> _Task goal_: Exclude all pictures. Then restate, word for word, the entries from the first line through the line that contains "Markdown: I learned".

BEGIN Data for processing

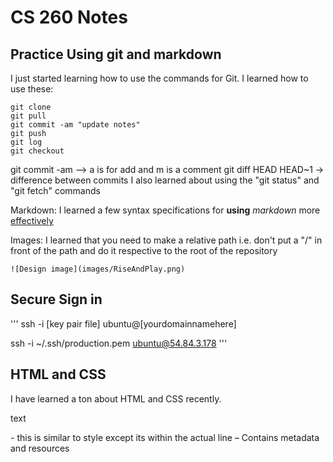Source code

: # CS 260 Notes

## Practice Using git and markdown

I just started learning how to use the commands for Git. 
I learned how to use these:
```
git clone
git pull
git commit -am "update notes"
git push
git log
git checkout
```
git commit -am --> a is for add and m is a comment
git diff HEAD HEAD~1  -> difference between commits
I also learned about using the "git status" and "git fetch" commands

Markdown: I learned a few syntax specifications for **using** _markdown_ more <ins>effectively</ins>

Images: I learned that you need to make a relative path i.e. don't put a "/" in front of the path and do it respective to the root of the repository 

`![Design image](images/RiseAndPlay.png)`

## Secure Sign in 
'''
ssh -i [key pair file] ubuntu@[yourdomainnamehere]

ssh -i ~/.ssh/production.pem ubuntu@54.84.3.178
'''

## HTML and CSS


I have learned a ton about HTML and CSS recently. 

<p style="color:">text</p> - this is similar to style except its within the actual line

<head> – Contains metadata and resources
<style> – Contains internal CSS rules. Basically lets you make a function that includes certain rules. 
<meta name="viewport" content="width=device-width, initial-scale=1"> - this fixes mobile device viewing issues.
<link href="https://cdn.jsdelivr.net/npm/bootstrap@5.2.3/dist/css/bootstrap.min.css" rel="stylesheet" integrity="sha384-rbsA2VBKQhggwzxH7pPCaAqO46MgnOM80zW1RWuH61DGLwZJEdK2Kadq2F9CUG65" crossorigin="anonymous"> - importing the CSS from bootstrap so I can use their code / style

<body> - means that it will be displayed
<script src=""></script> - this is bascially a bootstrap pluggin for javascript

This part is fairly difficult:
'''
<div class="user-info" id="user-info">
    Logged in as: <span id="username">Guest</span>
  </div>

  <script>
    const loggedInUser = "Caden"; 
    document.getElementById("username").textContent = loggedInUser;
  </script>
'''
It essentially creates a class that is accesable by javascript so that I can update the username once somebody logs in. 

<h1> - this makes the text bigger or smaller as you increase the number after h

<nav class="navbar navbar-expand-md navbar-dark bg-dark"> – this is bootstrap again and it makes a nav bar dark colored.

<div class="container"> – Bootstrap container. Honestly bootstrap is super helpful

<button class="navbar-toggler" ...> – Bootstrapss hamburger button

<span class="navbar-toggler-icon"></span> – Icon inside the toggle button

<div class="collapse navbar-collapse" id="navbarNav"> – Collapsible container for nav links

<ul class="navbar-nav ms-auto"> – so ul is basically a container for a list

<li class="nav-item"> – this is where the list comes in (ordered) within the ul code

<a class="nav-link"> – Bootstrap-styled link inside nav bar

<hr /> – A horizontal line

<a href="">text</a> - hyperlinks
'''

I continued to add more CSS. In this case I learned a lot about window sizing and styling. 

display: flex;
flex-direction: column;

margin:
padding: - padding and margin has been super usefull for spacing well. 

position: relative;
position: sticky; - a few other cool positioning tricks. 

display: grid; - helpful for creating layouts of multiple elements. 

Using different tags has been a cool way to target specific elements within my html code. 
#activities-card

right: 24px !important;

putting !important makes it so that this piece of code will overide others

using ":root" lets you make presets or assign a variable to a specific value or color.

I learned that making an underline is possible with this 
content: "";
display: block;

Making gradients is actually pretty easy with "linear-gradient:" or "radial-gradient". 

With forms:
      <form id="activity-form" class="p-3 p-md-4" action="#" method="post" novalidate>
you can actually use Javascript to process and submit them so this builds functionality.

<link> links an external resource (usually a CSS file) to the HTML document. Example: <link rel="stylesheet"
href="styles.css"> applies styles from styles.css to the page.

<div> is a block-level container that groups other elements. It's used for structure and layout. It doesn't change behavior by itself. 

Padding: space inside the element (between content and border). 
Margin: space outside the element (between border and other elements).

If the container uses display: flex; the images will be displayed in a row by default, side by side, unless (flex-direction: column;) is specified.

padding: 10px 20px; adds 10px top/bottom and 20px left/right inside the element

The DOM represents the HTML document as a tree of objects. You can use JavaScript to access and modify
DOM elements. Each HTML element is a node in the DOM.

By default, the HTML span element has a default CSS display property value of:
inline

In CSS you can change element color with div { background-color: red; }

**For adding images:**

Ensure the image file is in the correct folder (public or
images/) and the src path points to it.
Example:
&lt;a href="https://example.com"&gt;
 &lt;img src="images/logo.png" alt="Logo"&gt;
&lt;/a&gt;
Folder scheme example:
project/
 index.html
 images/
 logo.png
 css/
 styles.css
If using a framework, the image may need to be in a 'public' or 'static' folder so it is served directly

**CSS Box Model**
In the CSS box model, what is the ordering of the box layers starting at the inside and working
out?
Order: Content -> Padding -> Border -> Margin
Diagram:
+----------------+
| Margin |
| +------------+ |
| | Border | |
| | +--------+ | |
| | |Padding | | |
| | |Content | | |
| | +--------+ | |
| +------------+ |
+----------------+
Padding increases size inside border; margin creates space between elements.

Setting HTML with a "class" to different effects in CSS
Given <p><span class="trouble">trouble</span> double</p>, use .trouble { color: green; }

for (let i = 0; i < 3; i++) { console.log(i); }
This initializes i=0, checks i<3 each loop, runs body and increments i++ after each iteration. 

What is the opening HTML tag for a paragraph, ordered list, unordered list, second level
heading, first level heading, third level heading?
Paragraph: <p>, Ordered list: <ol>, Unordered list: <ul>, h2: <h2>, h1: <h1>, h3: <h3>

Set Document to HTML:
<!DOCTYPE html>

Can a DNS A record can point to an IP address or another A record?
A DNS A record points to an IP address; it should not point to another A record.

Port 443, 80, 22 is reserved for which protocol?
443 -> HTTPS, 
80 -> HTTP, 
22 -> SSH




## Production Environment

**Giving deployFiles.sh permissions:**

chmod +x ./deployFiles.sh

**To deploy to my production environment I had to run:**

that way I could gain access to my production.pem

'''

## HTTPS
Is a web certificate is necessary to use HTTPS.
Yes, HTTPS requires a valid SSL/TLS certificate.

## React 

**Importing Bootstrap:**

npm install bootstrap react-bootstrap

**Enable React:**

npm install react react-dom react-router-dom

**Create your HTML file:**
login.html

<!DOCTYPE html>
<html lang="en">
  <head>
    <meta charset="utf-8" />
    <link rel="icon" href="/favicon.ico" />
    <meta name="viewport" content="width=device-width, initial-scale=1" />
    <meta name="theme-color" content="#000000" />

    <title>Simon React</title>
  </head>
  <body>
    <noscript>You need to enable JavaScript to run this app.</noscript>
    <div id="root"></div>
    <script type="module" src="/index.jsx"></script>
  </body>
</html>

**Then make the index.jsx:**

import React from 'react';
import ReactDOM from 'react-dom/client';
import App from './src/app';

const root = ReactDOM.createRoot(document.getElementById('root'));
root.render(<App />);

**and app.jsx:**

import React from 'react';
import 'bootstrap/dist/css/bootstrap.min.css';
import './app.css';

export default function App() {
  return <div className="body bg-dark text-light">App will display here</div>;
}

add your *header* and *footer* to the app.jsx file

**then put everything into your app.css**

**then create jsx files for each page**

*Build a function for each*

import React from 'react';

export function Login() {
  return (
    <main className="container-fluid bg-secondary text-center">
      <div>login displayed here</div>
    </main>
  );
}

**import router in the top part of app.jsx**

import { BrowserRouter, NavLink, Route, Routes } from 'react-router-dom';
import { Login } from './login/login';
import { Play } from './play/play';
import { Scores } from './scores/scores';
import { About } from './about/about';

And surround your main function in app.jsx with <BrowserRouter>

Then change the links within app.jsx to this format

'''<NavLink className='nav-link' to='play'>Play</NavLink>'''

**Inject routing component**

Below main in app.jsx put:


<Routes>
  <Route path='/' element={<Login />} exact />
  <Route path='/play' element={<Play />} />
  <Route path='/scores' element={<Scores />} />
  <Route path='/about' element={<About />} />
  <Route path='*' element={<NotFound />} />
</Routes>

and create a now function:

function NotFound() {
  return <main className="container-fluid bg-secondary text-center">404: Return to sender. Address unknown.</main>;
}

**Converting to pure react**

Put the main of each HTML file into the respective jsx react file. Making sure to change class -> className 

and import the css files:

import './scores.css';

**Deploy React**

*create deployReact.sh and past this in:*

'''

while getopts k:h:s: flag
do
    case "${flag}" in
        k) key=${OPTARG};;
        h) hostname=${OPTARG};;
        s) service=${OPTARG};;
    esac
done

if [[ -z "$key" || -z "$hostname" || -z "$service" ]]; then
    printf "\nMissing required parameter.\n"
    printf "  syntax: deployReact.sh -k <pem key file> -h <hostname> -s <service>\n\n"
    exit 1
fi

printf "\n----> Deploying React bundle $service to $hostname with $key\n"

### Step 1
printf "\n----> Build the distribution package\n"
rm -rf build
mkdir build
npm install # make sure vite is installed so that we can bundle
npm run build # build the React front end
cp -rf dist/* build # move the React front end to the target distribution

### Step 2
printf "\n----> Clearing out previous distribution on the target\n"
ssh -i "$key" ubuntu@$hostname << ENDSSH
rm -rf services/${service}/public
mkdir -p services/${service}/public
ENDSSH

### Step 3
printf "\n----> Copy the distribution package to the target\n"
scp -r -i "$key" build/* ubuntu@$hostname:services/$service/public

### Step 5
printf "\n----> Removing local copy of the distribution package\n"
rm -rf build
rm -rf dist

'''

**Checking changes** 
"""
npm run dev
"""


### Vite
Commands for getting Vite: 

npm init -y
npm install vite@latest -D

then change package.json within the script:

"scripts": {
    "dev": "vite",
    "build": "vite build",
    "preview": "vite preview"
  }


## JavaScript

const [form, setForm] = React.useState({ location: '', text: '', comment: '' });

useState creates state inside a function component. form is the current value; setForm updates it. The initial state is an object with three fields used by form inputs.

**useState for Form Data**  
```
const [form, setForm] = React.useState({ location: '', text: '', comment: '' });
```
`useState` creates a piece of state inside a React component. `form` is the current value, and `setForm` is the function used to update it. The object contains the initial state for form fields.

**Updating Form Fields**  
```
const update = (field) => (e) => setForm(prev => ({ ...prev, [field]: e.target.value }));
```
This function updates a specific field inside the form. It takes the previous state (`prev`), spreads its contents (`...prev`), and replaces just the targeted field using the latest input value from `e.target.value`.

**Controlled Input Example**  
```
<input value={form.location} onChange={update('location')} />
```
This makes the input a “controlled component.” Its value always comes from React state, ensuring whats displayed matches the data the app manages.

**Managing a List of Activities**  
```
const [activities, setActivities] = React.useState([]);
```
Stores all user-created activities. The `setActivities` function updates this list whenever new activities are added or removed.


**Temporary UI Flags**  
```
const [adding, setAdding] = React.useState(false);
```
Tracks whether a submission is currently in progress, useful for disabling buttons or showing loading indicators.


**Handle Add Function**  
```
async function handleAdd() {}
```
Defines what happens when a user clicks the Add button. It validates form data, creates a new activity object, and updates the activities list.


**Basic Input Validation**  
```
const location = form.location.trim(); const text = form.text.trim();
if (!location || !text) return;
```
Checks that the `location` and `text` fields aren’t empty before submitting. `.trim()` removes whitespace so like `"   "` don’t pass validation.


**Add Button Guard**  
```
setAdding(true);
try { /* add logic */ } finally { setAdding(false); }
```
Prevents multiple submissions by setting a temporary “adding” state before and after the action

**Creating an Activity Object**  
```
const activity = {
  id: safeId(),
  location,
  text,
  comment: form.comment.trim(),
  username: (form.username || '').trim() || 'Guest',
  createdAt: new Date().toISOString(),
};
```
Builds a single activity record containing user input, a unique ID, and a timestamp. This is stored inside `activities` state.

**Updating the List**  
```
setActivities(prev => [activity, ...prev]);
```
Adds the new activity to the top of the list. Using the functional form ensures React uses the most recent state.

**Resetting Form Fields**  
```
setForm(f => ({ ...f, text: '', comment: '' }));
```
Clears selected fields after submission but keeps others like location and username intact

**Closing the Bootstrap Collapse Form**  
```
const el = document.getElementById('newActivityForm');
if (el && window.bootstrap) window.bootstrap.Collapse.getOrCreateInstance(el, { toggle: false }).hide();
```
hides the Bootstrap collapsible section after submitting the form

**Deleting Activities**  
```
function handleDelete(id) {
  setActivities(prev => prev.filter(a => a.id !== id));
}
```
Removes an item from the activity list without mutating the array directly. The `.filter()` method creates a new array excluding the deleted item.

**Local Storage Key**  
```
const STORAGE_KEY = 'rap.activities.v1';
```
Defines a single constant for `localStorage` key. Including `.v1` makes it easy to change data formats later without overwriting old data.

**useEffect for Loading Data**  
```
React.useEffect(() => {
  const raw = localStorage.getItem(STORAGE_KEY);
  if (raw) {
    const parsed = JSON.parse(raw);
    if (Array.isArray(parsed)) setActivities(parsed);
  }
}, []);
```
Loads any previously saved activities from `localStorage` the first time the component mounts. The empty dependency array `[]` means this runs only once.

**useEffect for Saving Data**  
```
React.useEffect(() => {
  localStorage.setItem(STORAGE_KEY, JSON.stringify(activities));
}, [activities]);
```
Saves the activities array to `localStorage` whenever it changes. The `[activities]` dependency ensures this runs only when new activities are added or removed.

**Rendering the List**  
```
<ul>
  {activities.map(a => (
    <li key={a.id}>{a.text} at {a.location}</li>
  ))}
</ul>
```
Loops over the `activities` array with `.map()` to display each item. Each `<li>` has a unique `key` for efficient rendering.

**Generating Unique IDs**  
```
function safeId() {
  return crypto.randomUUID?.() || 'id-' + Math.random().toString(36).slice(2);
}
```
Creates a unique identifier for each activity. Uses `crypto.randomUUID()` if available, or a random fallback string.

**Formatting Timestamps**  
```
function formatWhen(iso) {
  return new Date(iso).toLocaleString();
}
```
Converts ISO timestamps into human readable local time strings for displaying when activities were created.

**Add Button Example**  
```
<button
  type="button"
  onClick={handleAdd}
  disabled={adding || !form.location.trim() || !form.text.trim()}>
  {adding ? 'Adding…' : 'Add'}
</button>
```
Calls `handleAdd` when clicked. Disables itself if required fields are empty or if a submission is already in progress.

**useEffect Syntax Overview**  
```
React.useEffect(() => { /* ... */ }, []);
```
The first argument is a function that runs after rendering. The second argument, the dependency array, controls when the effect runs. An empty array means it runs only once.

**Dependency-Based useEffect**  
```
React.useEffect(() => { /* ... */ }, [activities]);
```
Runs the callback every time the `activities` array changes. This is how the component reacts automatically to updates in data.

**Scrollable Feed**  
```
<div className="feed flex-grow-1 overflow-auto">…</div>
```
Uses Bootstrap utility classes to make the activity feed scrollable when it overflows its container.

**Controlled Username Field**  
```
<input value={form.username} onChange={update('username')} />
```
Keeps the username field synchronized with React state, allowing it to display the user’s name or default to “Guest.”

**Preventing Default Form Submit**  
```
<form onSubmit={(e) => e.preventDefault()} noValidate>…</form>
```
Stops the browser from refreshing the page on form submission, allowing React to handle everything.


**Arrow Functions**
Arrow functions are a compact function syntax. (a, b) => a + b means a function with parameters a and b that
returns a+b.
Examples:
const add = (a, b) => a + b;
const greet = name => `Hi ${name}`;
const square = x => { return x * x; } // block form

map() transforms every element of an array and returns a new array without mutating the original.
Examples:
const nums = [1,2,3];
const doubled = nums.map(n => n * 2); // [2,4,6]
const names = ['Amy','Bob'];
const greetings = names.map(n => `Hi ${n}`); // ['Hi Amy','Hi Bob']

Typical pattern:
const btn = document.getElementById('btn');
btn.addEventListener('click', () => console.log('Clicked!'));
Behavior: When user clicks the element with id 'btn', the callback runs and prints 'Clicked!'.

EventListener: Waits for a event
GetElementById: select a specfic element by the ID tag in the HTML file

document.querySelector('#title') selects the first element that matches the CSS selector #title elemequerySelector accepts any CSS selector (classes, attributes, pseudos)


How would you use JavaScript to select an element with the id of “byu” and change the text color of that element to green?
Option 1 (direct):
document.getElementById('byu').style.color = 'green';

Option 2 (variable):
const byu = document.getElementById('byu');
byu.style.color = 'green';
Explanation: getElementById returns the DOM element. Assigning to variable avoids querying repeatedly.

What is valid javascript syntax for if, else, for, while, switch statements?
if (x > 5) { ... } else { ... } for (...) { ... } while (...) { ... } switch (x) { case 1: ...; break; default: ... }

**Creating JS Object** 

const person = { name: "John", age: 30 };

Adding new properties:
Example: person.city = "Provo";

**Including JS on the HTML Page** 

<script src="script.js"></script>

Given the following HTML, what JavaScript could you use to set the text "animal" to "crow" and
leave the "fish" text unaffected?HTML:
<p id="animal">animal</p>
<p id="fish">fish</p>
Option 1 (direct):
document.getElementById('animal').textContent = 'crow';

Option 2 (variable):
const animal = document.getElementById('animal');
animal.textContent = 'crow';

Both work; second is clearer if reusing element.

**JSON**

JSON (JavaScript Object Notation) is a text-based format for structured data using key-value pairs. 
Example: {
  "name": "John", "age": 25 
}

Which of the following is true for the domain name banana.fruit.bozo.click, which is the top level domain, which is a subdomain, which is a root domain?

TLD: .click, root domain: bozo.click, subdomain: fruit.bozo.click (and banana.fruit.bozo.click is a nested
subdomain)


What will the following code using Promises output when executed?
Many possibilities depending on promise behavior. 

Examples:
1) Promise.resolve('Done').then(console.log) -> 'Done'
2) Promise.reject('Error').catch(console.error) -> 'Error'
3) new Promise(res => setTimeout(() => res('Hi'),1000)).then(console.log) -> 'Hi' after 1s
4) Async function returns value -> printed when awaited or .then
5) Promise chain: Promise.resolve(2).then(x=>x*2).then(x=>x+1).then(console.log) -> 5
6) Reject handled -> shows error via catch.


## Commands

chmod - change permissions, 
pwd - print working directory, 
cd - change directory, 
ls - list files, 
vim/nano - text editors, 
mkdir - make directory, 
mv - move/rename, 
rm - remove, 
man - manual, 
ssh - remote shell, 
ps - processes, 
wget - download files, 
sudo - run as admin

ls -la lists all files (including hidden) in long format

END Data for processing

> _Response_:
Source code

: # CS 260 Notes

## Practice Using git and markdown

I just started learning how to use the commands for Git. 
I learned how to use these:
```
git clone
git pull
git commit -am "update notes"
git push
git log
git checkout
```
git commit -am --> a is for add and m is a comment
git diff HEAD HEAD~1  -> difference between commits
I also learned about using the "git status" and "git fetch" commands

Markdown: I learned a few syntax specifications for **using** _markdown_ more <ins>effectively</ins>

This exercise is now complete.